▶ [Task data]
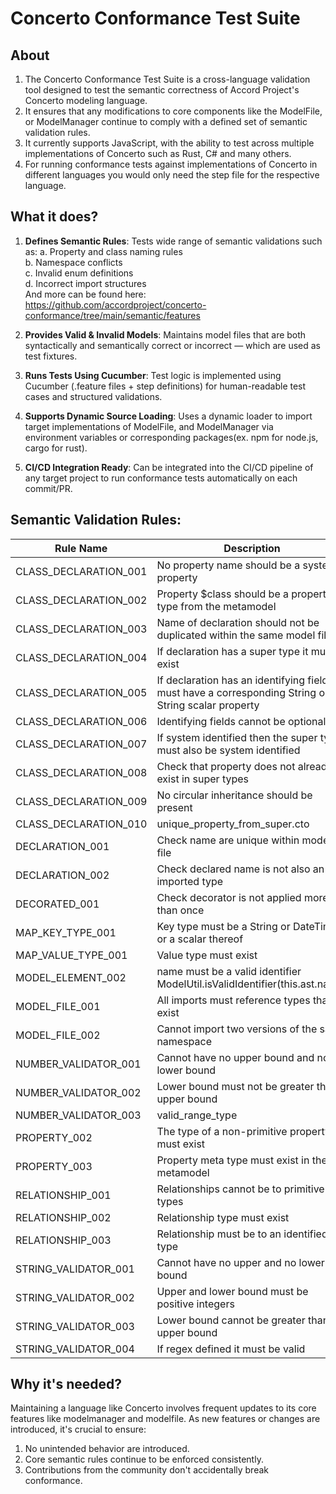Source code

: # Concerto Conformance Test Suite
## About
1. The Concerto Conformance Test Suite is a cross-language validation tool designed to test the semantic correctness of Accord Project's Concerto modeling language.   
2. It ensures that any modifications to core components like the ModelFile, or ModelManager continue to comply with a defined set of semantic validation rules.  
3. It currently supports JavaScript, with the ability to test across multiple implementations of Concerto such as Rust, C# and many others.  
4. For running conformance tests against implementations of Concerto in different languages you would only need the step file for the respective language.  

## What it does?
1. **Defines Semantic Rules**:
Tests wide range of semantic validations such as:
    a. Property and class naming rules    
    b. Namespace conflicts    
    c. Invalid enum definitions    
    d. Incorrect import structures    
       And more can be found here: https://github.com/accordproject/concerto-conformance/tree/main/semantic/features    

2. **Provides Valid & Invalid Models**:
Maintains model files that are both syntactically and semantically correct or incorrect — which are used as test fixtures.

3. **Runs Tests Using Cucumber**:
Test logic is implemented using Cucumber (.feature files + step definitions) for human-readable test cases and structured validations.

4. **Supports Dynamic Source Loading**:
Uses a dynamic loader to import target implementations of ModelFile, and ModelManager via environment variables or corresponding packages(ex. npm for node.js, cargo for rust).

5. **CI/CD Integration Ready**:
Can be integrated into the CI/CD pipeline of any target project to run conformance tests automatically on each commit/PR.


## Semantic Validation Rules:

| Rule Name | Description |
|-----------|-------------|
| CLASS_DECLARATION_001 | No property name should be a system property |
| CLASS_DECLARATION_002 | Property $class should be a property type from the metamodel |
| CLASS_DECLARATION_003 | Name of declaration should not be duplicated within the same model file |
| CLASS_DECLARATION_004 | If declaration has a super type it must exist |
| CLASS_DECLARATION_005 | If declaration has an identifying field it must have a corresponding String or String scalar property |
| CLASS_DECLARATION_006 | Identifying fields cannot be optional |
| CLASS_DECLARATION_007 | If system identified then the super type must also be system identified |
| CLASS_DECLARATION_008 | Check that property does not already exist in super types |
| CLASS_DECLARATION_009 | No circular inheritance should be present |
| CLASS_DECLARATION_010 | unique_property_from_super.cto |
| DECLARATION_001 | Check name are unique within model file |
| DECLARATION_002 | Check declared name is not also an imported type |
| DECORATED_001 | Check decorator is not applied more than once |
| MAP_KEY_TYPE_001 | Key type must be a String or DateTime, or a scalar thereof |
| MAP_VALUE_TYPE_001 | Value type must exist |
| MODEL_ELEMENT_002 | name must be a valid identifier ModelUtil.isValidIdentifier(this.ast.name) |
| MODEL_FILE_001 | All imports must reference types that exist |
| MODEL_FILE_002 | Cannot import two versions of the same namespace |
| NUMBER_VALIDATOR_001 | Cannot have no upper bound and no lower bound |
| NUMBER_VALIDATOR_002 | Lower bound must not be greater than upper bound |
| NUMBER_VALIDATOR_003 | valid_range_type |
| PROPERTY_002 | The type of a non-primitive property must exist |
| PROPERTY_003 | Property meta type must exist in the metamodel |
| RELATIONSHIP_001 | Relationships cannot be to primitive types |
| RELATIONSHIP_002 | Relationship type must exist |
| RELATIONSHIP_003 | Relationship must be to an identified type |
| STRING_VALIDATOR_001 | Cannot have no upper and no lower bound |
| STRING_VALIDATOR_002 | Upper and lower bound must be positive integers |
| STRING_VALIDATOR_003 | Lower bound cannot be greater than upper bound |
| STRING_VALIDATOR_004 | If regex defined it must be valid |

## Why it's needed?
Maintaining a language like Concerto involves frequent updates to its core features like modelmanager and modelfile. As new features or changes are introduced, it's crucial to ensure:
1. No unintended behavior are introduced.
2. Core semantic rules continue to be enforced consistently.
3. Contributions from the community don't accidentally break conformance.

▶ [What the task asks] Include the first line of the records, the line containing "Tests wide range", and every line between them, repeated exactly. Skip the pictures.

▶ [Response area]
Source code

: # Concerto Conformance Test Suite
## About
1. The Concerto Conformance Test Suite is a cross-language validation tool designed to test the semantic correctness of Accord Project's Concerto modeling language.   
2. It ensures that any modifications to core components like the ModelFile, or ModelManager continue to comply with a defined set of semantic validation rules.  
3. It currently supports JavaScript, with the ability to test across multiple implementations of Concerto such as Rust, C# and many others.  
4. For running conformance tests against implementations of Concerto in different languages you would only need the step file for the respective language.  

## What it does?
1. **Defines Semantic Rules**:
Tests wide range of semantic validations such as:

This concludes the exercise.